• **Directions**: Would you copy every line of the listing below that includes the word "elles"?

• **Data for this task**:
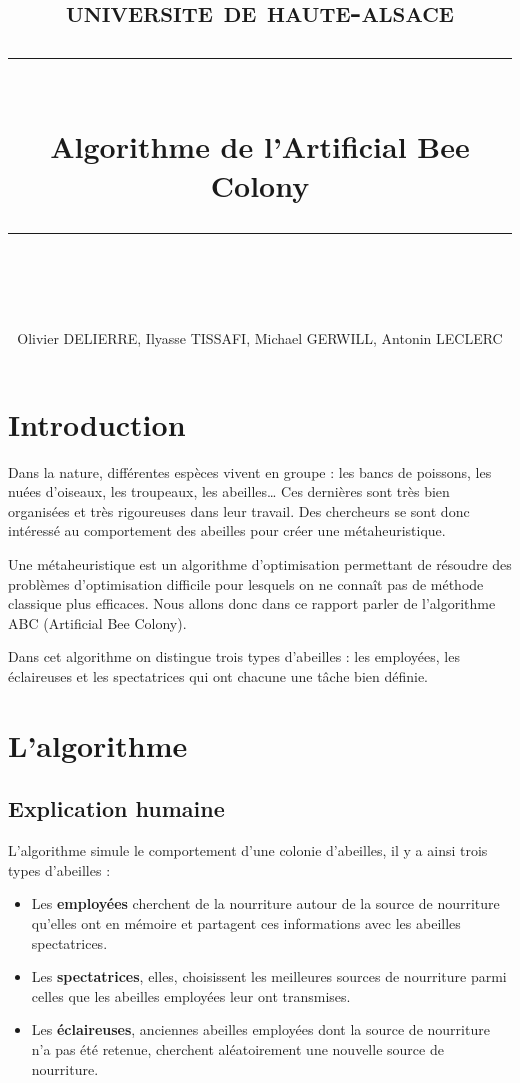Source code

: \documentclass[a4paper, fontsize=11pt]{article}
\begin{document}
\newcommand{\horrule}[1]{\rule{\linewidth}{#1}} 

\title{
\normalfont \normalsize
\textsc{universite de haute-alsace} \\ [25pt]
\horrule{0.5pt} \\ [0.4cm]
\huge Algorithme de l'Artificial Bee Colony
\horrule{2pt} \\ [0.5cm]
}

\author{Olivier DELIERRE, Ilyasse TISSAFI, Michael GERWILL, Antonin LECLERC}

\maketitle

\normalfont

\section{Introduction}
Dans la nature, différentes espèces vivent en groupe : les bancs de poissons, les nuées d’oiseaux, les troupeaux, les abeilles… Ces dernières sont très bien organisées et très rigoureuses dans leur travail. Des chercheurs se sont donc intéressé au comportement des abeilles pour créer une métaheuristique.

Une métaheuristique est un algorithme d’optimisation permettant de résoudre des problèmes d’optimisation difficile pour lesquels on ne connaît pas de méthode classique plus efficaces. Nous allons donc dans ce rapport parler de l’algorithme ABC (Artificial Bee Colony)\cite{official}.


Dans cet algorithme on distingue trois types d’abeilles : les employées, les éclaireuses et les spectatrices qui ont chacune une tâche bien définie.

\newpage

\tableofcontents

\newpage

\section{L'algorithme}
\subsection{Explication humaine}
L’algorithme simule le comportement d’une colonie d’abeilles, il y a ainsi trois types d’abeilles :
\begin{itemize}
\item Les \textbf{employées} cherchent de la nourriture autour de la source de nourriture qu’elles ont en mémoire et partagent ces informations avec les abeilles spectatrices.
\item Les \textbf{spectatrices}, elles, choisissent les meilleures sources de nourriture parmi celles que les abeilles employées leur ont transmises. 
\item Les \textbf{éclaireuses}, anciennes abeilles employées dont la source de nourriture n’a pas été retenue, cherchent aléatoirement une nouvelle source de nourriture.
\end{itemize}
\end{document}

• **Task output**:
\item Les \textbf{employées} cherchent de la nourriture autour de la source de nourriture qu’elles ont en mémoire et partagent ces informations avec les abeilles spectatrices.
\item Les \textbf{spectatrices}, elles, choisissent les meilleures sources de nourriture parmi celles que les abeilles employées leur ont transmises. 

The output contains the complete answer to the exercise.